Unnamed: 0,gender,starttime,stoptime,tripduration,from_station_name,start_capacity,to_station_name,end_capacity,temperature,wind_speed,events
0,Male,2013-06-28 19:01:00,2013-06-28 19:17:00,993,Lake Shore Dr & Monroe St,11.0,Michigan Ave & Oak St,15.0,73.9,12.7,mostlycloudy
1,Male,2013-06-28 22:53:00,2013-06-28 23:03:00,623,Clinton St & Washington Blvd,31.0,Wells St & Walton St,19.0,69.1,6.9,partlycloudy
2,Male,2013-06-30 14:43:00,2013-06-30 15:01:00,1040,Sheffield Ave & Kingsbury St,15.0,Dearborn St & Monroe St,23.0,73.0,16.1,mostlycloudy


## Core DataFrame attributes

The core DataFrame attributes that you need to know are listed below.

* `index`
* `columns`
* `values`
* `dtypes`
* `shape`
* `size`

### Review the index and columns

We've discussed the index and columns extensively before this chapter. As a review, the purpose of the index is to label each row, just as the the purpose of the columns is to label each column. The index and columns are not data. They are labels for the data. If no index is set during read, pandas uses the default `RangeIndex` which defines a sequence of consecutive integers beginning at 0.

In [3]:
bikes.index

RangeIndex(start=0, stop=50089, step=1)

Let's access the column names with the `columns` attribute.

In [None]:
bikes.columns

### `values` returns a 2-D numpy array

The `values` attribute returns a two-dimensional numpy array of all the column values. It is like a DataFrame with no index or columns.

In [None]:
bikes.values

### Advanced discussion on the `values` attribute

The `values` attribute always returns a single numpy array, which may lead you to believe that pandas stores its data as a single numpy array. This isn't the case. pandas has separate two-dimensional numpy arrays for each data type in the DataFrame. For instance, if a DataFrame contains integers, floats, strings, and datetimes, then pandas will have four separate numpy arrays to contain data for each of those data types. The reason for this, is that numpy arrays can only be of one specific data type. In other words, numpy arrays contain **homogeneous** data. The exception to this is the 'object' numpy data type which can contain any Python object.

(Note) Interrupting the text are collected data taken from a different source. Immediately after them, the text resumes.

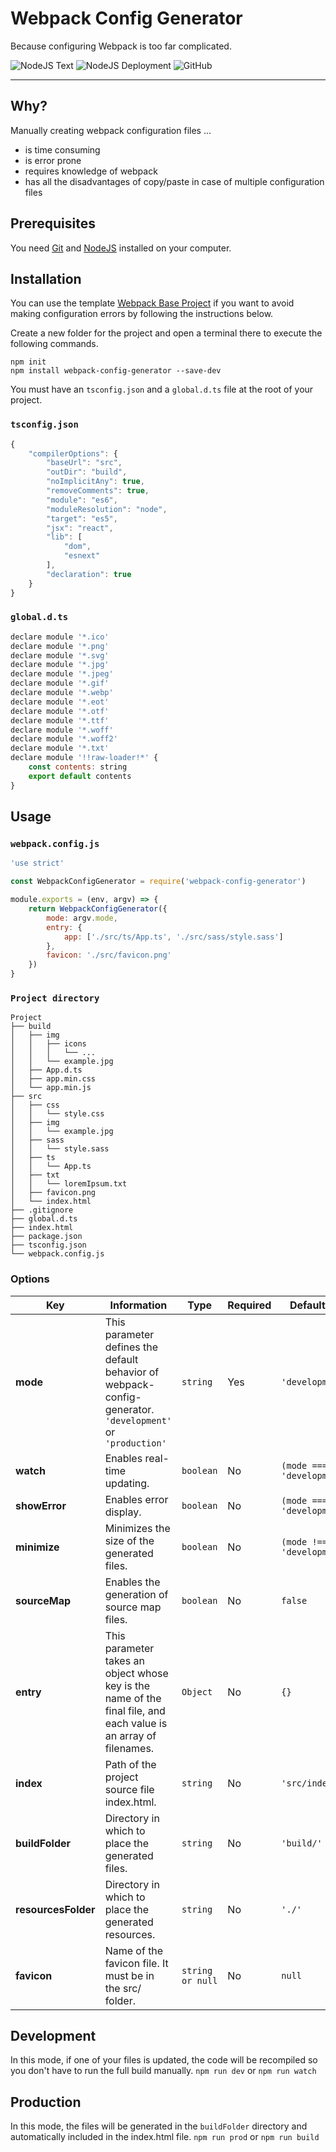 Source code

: # Webpack Config Generator
Because configuring Webpack is too far complicated.

![NodeJS Text](https://github.com/MorganCaron/webpack-config-generator/workflows/NodeJS%20Test/badge.svg)
![NodeJS Deployment](https://github.com/MorganCaron/webpack-config-generator/workflows/NodeJS%20Deployment/badge.svg)
![GitHub](https://img.shields.io/github/license/MorganCaron/webpack-config-generator.svg?style=flat-square)

---

## Why?

Manually creating webpack configuration files ...

* is time consuming
* is error prone
* requires knowledge of webpack
* has all the disadvantages of copy/paste in case of multiple configuration files

## Prerequisites

You need [Git](https://git-scm.com/downloads) and [NodeJS](https://nodejs.org/en/download/) installed on your computer.

## Installation

You can use the template [Webpack Base Project](https://github.com/MorganCaron/webpack-base-project) if you want to avoid making configuration errors by following the instructions below.

Create a new folder for the project and open a terminal there to execute the following commands.

```
npm init
npm install webpack-config-generator --save-dev
```

You must have an `tsconfig.json` and a `global.d.ts` file at the root of your project.

### `tsconfig.json`
```js
{
	"compilerOptions": {
		"baseUrl": "src",
		"outDir": "build",
		"noImplicitAny": true,
		"removeComments": true,
		"module": "es6",
		"moduleResolution": "node",
		"target": "es5",
		"jsx": "react",
		"lib": [
			"dom",
			"esnext"
		],
		"declaration": true
	}
}
```

### `global.d.ts`
```js
declare module '*.ico'
declare module '*.png'
declare module '*.svg'
declare module '*.jpg'
declare module '*.jpeg'
declare module '*.gif'
declare module '*.webp'
declare module '*.eot'
declare module '*.otf'
declare module '*.ttf'
declare module '*.woff'
declare module '*.woff2'
declare module '*.txt'
declare module '!!raw-loader!*' {
	const contents: string
	export default contents
}
```

## Usage

### `webpack.config.js`
```js
'use strict'

const WebpackConfigGenerator = require('webpack-config-generator')

module.exports = (env, argv) => {
	return WebpackConfigGenerator({
		mode: argv.mode,
		entry: {
			app: ['./src/ts/App.ts', './src/sass/style.sass']
		},
		favicon: './src/favicon.png'
	})
}
```

### `Project directory`
```
Project
├── build
│   ├── img
│   │   ├── icons
│   │   │   └── ...
│   │   └── example.jpg
│   ├── App.d.ts
│   ├── app.min.css
│   └── app.min.js
├── src
│   ├── css
│   │   └── style.css
│   ├── img
│   │   └── example.jpg
│   ├── sass
│   │   └── style.sass
│   ├── ts
│   │   └── App.ts
│   ├── txt
│   │   └── loremIpsum.txt
│   ├── favicon.png
│   └── index.html
├── .gitignore
├── global.d.ts
├── index.html
├── package.json
├── tsconfig.json
└── webpack.config.js
```

### Options

| Key | Information | Type | Required | Default value |
| --- | --- | --- | --- | --- |
| **mode** | This parameter defines the default behavior of webpack-config-generator. `'development'` or `'production'` | `string` | Yes | `'development'` |
| **watch** | Enables real-time updating. | `boolean` | No | `(mode === 'development')` |
| **showError** | Enables error display. | `boolean` | No | `(mode === 'development')` |
| **minimize** | Minimizes the size of the generated files. | `boolean` | No | `(mode !== 'development')` |
| **sourceMap** | Enables the generation of source map files. | `boolean` | No | `false` |
| **entry** | This parameter takes an object whose key is the name of the final file, and each value is an array of filenames. | `Object` | No | `{}` |
| **index** | Path of the project source file index.html. | `string` | No | `'src/index.html'` |
| **buildFolder** | Directory in which to place the generated files. | `string` | No | `'build/'` |
| **resourcesFolder** | Directory in which to place the generated resources. | `string` | No | `'./'` |
| **favicon** | Name of the favicon file. It must be in the src/ folder. | `string or null` | No | `null` |

## Development
In this mode, if one of your files is updated, the code will be recompiled so you don't have to run the full build manually.
`npm run dev`
or
`npm run watch`

## Production
In this mode, the files will be generated in the `buildFolder` directory and automatically included in the index.html file.
`npm run prod`
or
`npm run build`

Whenever you access the `values` attribute of a DataFrame, pandas concatenates together all of the numpy arrays together to return a single array. Notice that the data type of the resulting `bikes.values` array is object. This is because the `bikes` DataFrame contains string columns and the only valid numpy data type that allows both numeric and string values is object.

If you had a DataFrame consisting only of integers and floats, then the `values` attribute would return an array with a data type of float. pandas always chooses the data type that loses no information when you access the `values` attribute. Below, an integer column (`tripduration`) and a float column (`start_capacity`) are selected and then the `values` attribute is accessed to return a numpy array with a float data type.

In [None]:
bikes[['tripduration', 'start_capacity']].values.dtype

### `shape` returns a tuple of the number of rows and columns

The `shape` attribute returns a Python tuple of length 2 containing the number of rows and columns.

In [None]:
shape = bikes.shape
shape

You can get the number of rows or columns as an integer by selecting them from the tuple.

In [None]:
shape[0]

It isn't necessary to assign the tuple to a variable beforehand.

In [None]:
bikes.shape[1]

### `size` returns the total number of elements in the DataFrame

The `size` attribute is a bit tricky and returns the total number of elements in the DataFrame. This is simply the number of rows multiplied by the number of columns.

In [None]:
bikes.size

We can verify this by multiplying the number of rows and columns together.

In [None]:
shape[0] * shape[1]

### The `len` function returns the number of rows

Passing in the DataFrame to the built-in Python `len` function returns the number of rows.

In [None]:
len(bikes)

## Arithmetic DataFrame operations

We now cover the arithmetic operators `+`, `-`, `*`, `/`, `**`, `//`, `%` on a DataFrame. Let's say we have DataFrame, `df`, and execute `df + 5`. pandas attempts to add 5 to each value in the DataFrame. This operation only completes if all the columns are numeric (or boolean).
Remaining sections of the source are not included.